Guru besar itu menjelaskan walaupun di undang-undang ada aturan terkait Notaris. Namun, ia menegaskan bahwa undang-undang kenotarisan bukan untuk menghalangi pemeriksaan.
“UU sendiri bukan berarti kebal hukum. Jadi, tidak ada alasan menghalangi untuk tidak hadir. Apa alasannya tidak diizinkan, bukan karena ada undangan sendiri dia kebal hukum. Justru karena salah satu penegak hukum seharusnya mematuhi itu,” katanya.
Karena itu menurut Prof Edi Warman, Majelis Kehormatan Notaris harus mengizinkan Kejati Sumut untuk memeriksa Notaris Elviera agar kebenaran dalam kasus ini bisa terungkap sebagaimana mestinya.
“Jika tidak mau, ada apa dia tidak mau, berarti diduga mungkin ada bermain di situ. Kalau kata Mahfud MD inilah yang disebut industri hukum,” tandasnya.
Diketahui bahwa, kasus mafia tanah ini terbongkar oleh Kejati Sumut yang membongkar kejahatan pengembang Takapuna Residence, PT Krisna Agung Yudha Abadi (KAYA). Kejati Sumut menemukan Chanakya Suman, Direktur KAYA menggelapkan 35 sertifikat lahan.
Sertifikat tersebut kemudian dijual Canakya kepada 19 orang senilai Rp14,7 miliar. Padahal, ada 151 ruko yang berdiri di atas 35 sertifikat tersebut. Belum selesai di situ, Canakya juga mengagunkan sertifikat tersebut ke Bank BTN cabang Medan dan menjadi kredit macet.

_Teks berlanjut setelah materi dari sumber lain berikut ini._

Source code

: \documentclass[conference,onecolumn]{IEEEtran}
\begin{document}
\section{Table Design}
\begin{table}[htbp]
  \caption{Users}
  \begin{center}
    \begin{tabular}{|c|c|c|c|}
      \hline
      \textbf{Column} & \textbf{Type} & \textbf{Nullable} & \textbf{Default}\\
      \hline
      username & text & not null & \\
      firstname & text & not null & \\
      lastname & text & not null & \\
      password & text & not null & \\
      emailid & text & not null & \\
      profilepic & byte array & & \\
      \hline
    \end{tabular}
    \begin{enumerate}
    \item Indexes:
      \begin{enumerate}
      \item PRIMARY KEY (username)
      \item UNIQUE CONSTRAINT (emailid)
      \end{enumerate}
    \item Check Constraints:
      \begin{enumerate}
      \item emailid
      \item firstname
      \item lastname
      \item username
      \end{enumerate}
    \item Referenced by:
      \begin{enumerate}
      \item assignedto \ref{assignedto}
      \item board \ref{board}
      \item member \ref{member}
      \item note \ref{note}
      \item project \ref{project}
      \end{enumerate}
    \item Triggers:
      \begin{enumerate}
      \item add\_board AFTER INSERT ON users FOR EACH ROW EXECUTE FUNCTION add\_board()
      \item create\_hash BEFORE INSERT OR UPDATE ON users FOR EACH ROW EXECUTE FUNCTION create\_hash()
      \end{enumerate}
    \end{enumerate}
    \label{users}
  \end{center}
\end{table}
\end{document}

Untuk proses pengajuan kredit ini, Canakya diduga bekerja sama dengan Mujianto, pemilik PT Agung Cemara Realty dan notaris cantik bernama Elviera.

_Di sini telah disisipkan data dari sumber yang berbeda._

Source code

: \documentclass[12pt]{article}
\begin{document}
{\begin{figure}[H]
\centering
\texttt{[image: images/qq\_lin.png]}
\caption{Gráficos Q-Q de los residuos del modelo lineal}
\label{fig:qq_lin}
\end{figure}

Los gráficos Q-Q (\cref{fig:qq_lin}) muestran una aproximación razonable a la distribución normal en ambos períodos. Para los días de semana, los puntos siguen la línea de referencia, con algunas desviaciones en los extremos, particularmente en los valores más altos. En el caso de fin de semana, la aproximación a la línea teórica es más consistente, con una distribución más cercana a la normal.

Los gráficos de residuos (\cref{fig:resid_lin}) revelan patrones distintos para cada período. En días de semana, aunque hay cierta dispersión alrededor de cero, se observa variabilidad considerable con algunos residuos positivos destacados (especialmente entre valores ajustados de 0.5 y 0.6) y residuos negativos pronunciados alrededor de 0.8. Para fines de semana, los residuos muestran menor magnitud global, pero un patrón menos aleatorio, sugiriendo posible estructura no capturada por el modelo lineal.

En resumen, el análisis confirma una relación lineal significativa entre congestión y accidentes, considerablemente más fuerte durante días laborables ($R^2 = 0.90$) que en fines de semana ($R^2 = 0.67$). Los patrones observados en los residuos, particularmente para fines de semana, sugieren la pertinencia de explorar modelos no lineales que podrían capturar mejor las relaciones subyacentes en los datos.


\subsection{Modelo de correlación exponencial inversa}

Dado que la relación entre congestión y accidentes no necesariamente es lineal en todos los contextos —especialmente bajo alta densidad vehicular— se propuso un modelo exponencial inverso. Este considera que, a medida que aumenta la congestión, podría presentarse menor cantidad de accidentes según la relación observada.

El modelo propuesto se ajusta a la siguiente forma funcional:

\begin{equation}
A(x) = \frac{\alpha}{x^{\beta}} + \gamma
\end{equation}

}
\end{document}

Pengadilan Negeri Medan menyatakan Canakya bersalah dan dihukum 28 bulan penjara pada Desember 2020. Dia terbukti menjual semua sertifikat ke pihak lain di tengah proses peralihan hak jaminan atas penguasaan tanah yang menyebabkan Bank BTN rugi hingga Rp14,7 miliar.